The IEEE single-precision floating-point format is a 32-bit format, where 24 bits are used to represent the mantissa. Twenty-four "significant binary" places translates to approximately eight "significant decimal" places.
It is meaningless to print more than eight "significant decimal" places for a single-precision floating-point number; any places beyond the highest order eight will be garbage. Actually, on most hardware, the eighth "significant decimal" place is often "fuzzy," so it is better to trust only seven "significant decimal" places.
If you wish to compare the single-precision and the double-precision values of pi (or any other floating-point number), only the first seven, or eight "significant decimal" places should be considered.
Here is an example of the comparison, using eight "significant decimal" places:
IDL> print, !pi, format='(d20.7)'
3.1415927
IDL> print, !dpi, format='(d20.7)'
3.1415927
These are the correct values of pi, ROUNDED to seven "decimal" places.
Notice that, if I display one more place (nine "significant decimal" places),
IDL> print, !pi, format='(d20.8)'
3.14159274
IDL> print, !dpi, format='(d20.8)'
3.14159265
the single-precision display is not correct.
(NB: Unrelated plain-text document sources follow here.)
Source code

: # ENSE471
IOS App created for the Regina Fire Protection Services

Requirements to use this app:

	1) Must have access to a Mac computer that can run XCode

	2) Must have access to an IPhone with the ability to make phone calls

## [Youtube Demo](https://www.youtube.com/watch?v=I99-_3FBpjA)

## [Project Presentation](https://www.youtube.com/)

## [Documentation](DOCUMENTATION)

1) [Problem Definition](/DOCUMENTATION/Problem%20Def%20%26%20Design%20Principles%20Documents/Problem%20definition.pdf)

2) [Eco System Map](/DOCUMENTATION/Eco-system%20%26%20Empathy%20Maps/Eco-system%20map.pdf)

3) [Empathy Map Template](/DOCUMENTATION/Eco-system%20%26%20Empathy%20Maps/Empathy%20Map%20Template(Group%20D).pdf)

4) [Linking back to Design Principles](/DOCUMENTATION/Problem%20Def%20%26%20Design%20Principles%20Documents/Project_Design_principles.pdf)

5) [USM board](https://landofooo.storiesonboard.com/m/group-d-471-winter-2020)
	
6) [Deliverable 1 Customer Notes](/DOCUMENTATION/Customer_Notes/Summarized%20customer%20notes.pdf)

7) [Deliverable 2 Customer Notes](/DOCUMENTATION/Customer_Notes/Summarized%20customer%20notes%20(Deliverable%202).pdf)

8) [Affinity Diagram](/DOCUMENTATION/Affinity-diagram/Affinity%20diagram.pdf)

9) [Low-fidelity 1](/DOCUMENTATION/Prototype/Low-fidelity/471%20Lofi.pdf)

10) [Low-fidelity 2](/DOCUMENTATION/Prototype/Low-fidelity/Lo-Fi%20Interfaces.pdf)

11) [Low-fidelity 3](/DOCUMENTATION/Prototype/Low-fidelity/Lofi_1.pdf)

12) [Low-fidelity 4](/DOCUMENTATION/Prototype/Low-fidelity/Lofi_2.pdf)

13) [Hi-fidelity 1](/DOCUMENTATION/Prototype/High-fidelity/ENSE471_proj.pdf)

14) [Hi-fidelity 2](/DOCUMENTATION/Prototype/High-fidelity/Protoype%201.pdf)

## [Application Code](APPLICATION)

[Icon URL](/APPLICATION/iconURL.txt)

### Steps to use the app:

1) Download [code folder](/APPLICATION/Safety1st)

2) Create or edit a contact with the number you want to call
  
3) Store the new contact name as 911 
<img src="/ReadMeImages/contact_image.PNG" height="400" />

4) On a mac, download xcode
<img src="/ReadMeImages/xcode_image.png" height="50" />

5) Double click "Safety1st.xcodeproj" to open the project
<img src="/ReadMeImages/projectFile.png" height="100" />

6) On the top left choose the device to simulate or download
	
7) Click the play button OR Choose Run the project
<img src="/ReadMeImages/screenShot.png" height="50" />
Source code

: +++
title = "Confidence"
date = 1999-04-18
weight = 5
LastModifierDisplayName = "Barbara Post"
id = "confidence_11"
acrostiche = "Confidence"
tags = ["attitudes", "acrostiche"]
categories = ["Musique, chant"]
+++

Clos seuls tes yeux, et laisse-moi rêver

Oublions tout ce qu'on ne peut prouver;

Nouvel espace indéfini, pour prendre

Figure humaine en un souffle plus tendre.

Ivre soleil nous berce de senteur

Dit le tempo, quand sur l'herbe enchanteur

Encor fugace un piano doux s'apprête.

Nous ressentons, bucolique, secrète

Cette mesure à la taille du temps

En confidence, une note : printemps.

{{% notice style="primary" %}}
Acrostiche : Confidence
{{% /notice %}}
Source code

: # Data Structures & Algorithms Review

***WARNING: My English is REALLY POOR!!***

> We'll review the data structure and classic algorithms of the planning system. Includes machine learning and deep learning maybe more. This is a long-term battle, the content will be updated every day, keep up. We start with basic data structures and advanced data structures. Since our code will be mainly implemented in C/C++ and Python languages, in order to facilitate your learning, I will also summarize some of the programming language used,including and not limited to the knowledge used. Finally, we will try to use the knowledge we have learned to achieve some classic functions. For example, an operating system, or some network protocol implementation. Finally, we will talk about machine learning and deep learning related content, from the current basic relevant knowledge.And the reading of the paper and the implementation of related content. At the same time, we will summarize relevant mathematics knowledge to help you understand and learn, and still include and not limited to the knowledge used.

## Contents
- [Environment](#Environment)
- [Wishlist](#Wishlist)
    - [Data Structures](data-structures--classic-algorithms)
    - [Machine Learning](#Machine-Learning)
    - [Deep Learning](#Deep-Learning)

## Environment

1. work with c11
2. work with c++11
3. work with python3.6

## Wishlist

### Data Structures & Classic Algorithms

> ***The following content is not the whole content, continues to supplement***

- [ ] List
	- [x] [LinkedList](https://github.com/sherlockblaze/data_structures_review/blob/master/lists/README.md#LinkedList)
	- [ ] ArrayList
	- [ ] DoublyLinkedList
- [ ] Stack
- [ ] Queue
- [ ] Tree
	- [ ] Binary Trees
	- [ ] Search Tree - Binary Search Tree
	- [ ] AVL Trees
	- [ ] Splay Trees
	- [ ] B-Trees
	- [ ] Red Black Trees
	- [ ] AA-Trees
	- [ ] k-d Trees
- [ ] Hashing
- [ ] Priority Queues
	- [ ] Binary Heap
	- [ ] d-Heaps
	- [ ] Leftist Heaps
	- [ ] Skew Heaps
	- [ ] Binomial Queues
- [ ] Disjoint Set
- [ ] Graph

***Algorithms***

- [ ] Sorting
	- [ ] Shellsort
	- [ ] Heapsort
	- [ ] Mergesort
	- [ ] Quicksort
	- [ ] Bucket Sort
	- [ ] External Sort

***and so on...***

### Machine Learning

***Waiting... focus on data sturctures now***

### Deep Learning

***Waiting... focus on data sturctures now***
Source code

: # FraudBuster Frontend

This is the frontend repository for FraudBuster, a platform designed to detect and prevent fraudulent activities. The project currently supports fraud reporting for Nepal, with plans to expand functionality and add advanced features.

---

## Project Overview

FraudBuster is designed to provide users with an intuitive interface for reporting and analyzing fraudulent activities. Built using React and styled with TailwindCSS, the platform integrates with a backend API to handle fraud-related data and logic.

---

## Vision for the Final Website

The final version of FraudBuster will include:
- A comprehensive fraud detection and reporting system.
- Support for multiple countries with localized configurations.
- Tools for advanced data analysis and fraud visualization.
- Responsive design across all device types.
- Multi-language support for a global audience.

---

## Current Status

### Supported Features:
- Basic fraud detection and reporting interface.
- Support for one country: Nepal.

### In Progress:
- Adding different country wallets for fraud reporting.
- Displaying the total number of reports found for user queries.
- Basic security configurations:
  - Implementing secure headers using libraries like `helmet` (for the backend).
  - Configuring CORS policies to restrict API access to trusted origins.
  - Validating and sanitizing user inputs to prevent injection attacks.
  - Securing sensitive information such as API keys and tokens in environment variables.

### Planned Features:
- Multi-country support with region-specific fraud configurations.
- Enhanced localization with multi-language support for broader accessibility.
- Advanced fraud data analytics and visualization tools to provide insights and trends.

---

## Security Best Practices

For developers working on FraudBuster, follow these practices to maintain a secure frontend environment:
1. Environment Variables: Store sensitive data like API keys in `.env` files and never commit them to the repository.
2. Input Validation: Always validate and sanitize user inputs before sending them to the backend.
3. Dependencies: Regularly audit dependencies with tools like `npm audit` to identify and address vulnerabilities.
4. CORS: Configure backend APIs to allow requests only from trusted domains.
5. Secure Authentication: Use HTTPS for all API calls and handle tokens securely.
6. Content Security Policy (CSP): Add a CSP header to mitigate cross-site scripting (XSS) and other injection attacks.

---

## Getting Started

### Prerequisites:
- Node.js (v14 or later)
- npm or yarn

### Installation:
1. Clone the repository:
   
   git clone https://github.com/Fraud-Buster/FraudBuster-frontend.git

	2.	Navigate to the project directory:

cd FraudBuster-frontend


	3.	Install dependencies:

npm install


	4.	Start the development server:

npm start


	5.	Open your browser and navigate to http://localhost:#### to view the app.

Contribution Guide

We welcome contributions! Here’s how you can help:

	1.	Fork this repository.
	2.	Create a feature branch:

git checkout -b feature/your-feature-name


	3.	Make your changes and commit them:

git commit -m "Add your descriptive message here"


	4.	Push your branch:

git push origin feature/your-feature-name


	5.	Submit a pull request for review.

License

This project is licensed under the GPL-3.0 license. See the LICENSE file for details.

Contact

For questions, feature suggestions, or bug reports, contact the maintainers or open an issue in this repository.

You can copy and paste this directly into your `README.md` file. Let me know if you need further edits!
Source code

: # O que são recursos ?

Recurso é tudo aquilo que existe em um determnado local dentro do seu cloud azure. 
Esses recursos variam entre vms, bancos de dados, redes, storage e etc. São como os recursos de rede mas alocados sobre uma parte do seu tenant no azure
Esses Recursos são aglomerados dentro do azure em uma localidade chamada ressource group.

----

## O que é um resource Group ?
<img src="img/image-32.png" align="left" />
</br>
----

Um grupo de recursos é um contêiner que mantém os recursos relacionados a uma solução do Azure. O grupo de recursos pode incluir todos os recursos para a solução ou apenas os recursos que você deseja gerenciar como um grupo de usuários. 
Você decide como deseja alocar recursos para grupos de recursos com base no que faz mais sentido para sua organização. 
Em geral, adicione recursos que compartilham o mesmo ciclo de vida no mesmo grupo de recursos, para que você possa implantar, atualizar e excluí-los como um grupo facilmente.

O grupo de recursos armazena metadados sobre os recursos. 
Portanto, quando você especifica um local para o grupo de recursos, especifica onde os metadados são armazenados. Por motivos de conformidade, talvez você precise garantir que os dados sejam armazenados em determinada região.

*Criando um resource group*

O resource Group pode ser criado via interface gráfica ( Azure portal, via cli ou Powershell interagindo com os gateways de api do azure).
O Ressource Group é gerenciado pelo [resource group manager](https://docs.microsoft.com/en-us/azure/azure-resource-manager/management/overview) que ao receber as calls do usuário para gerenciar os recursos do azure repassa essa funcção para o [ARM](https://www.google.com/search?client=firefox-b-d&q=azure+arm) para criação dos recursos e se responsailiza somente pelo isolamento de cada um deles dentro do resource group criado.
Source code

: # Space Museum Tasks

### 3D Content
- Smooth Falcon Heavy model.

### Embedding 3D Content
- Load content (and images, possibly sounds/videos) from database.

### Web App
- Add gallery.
In fact, the lowest TWO "decimal" places (74) are now incorrect, because the display IMPLIES the value of pi ROUNDED to eight "decimal" places.
As expected, the double-precision display is the correct value of pi ROUNDED to eight "decimal" places.
The display of the double-precision value of pi is correct (and correctly ROUNDED), because there are enough "significant" places below the last display place (internally) to ensure proper display rounding. This is not the case for the single-precision value of pi.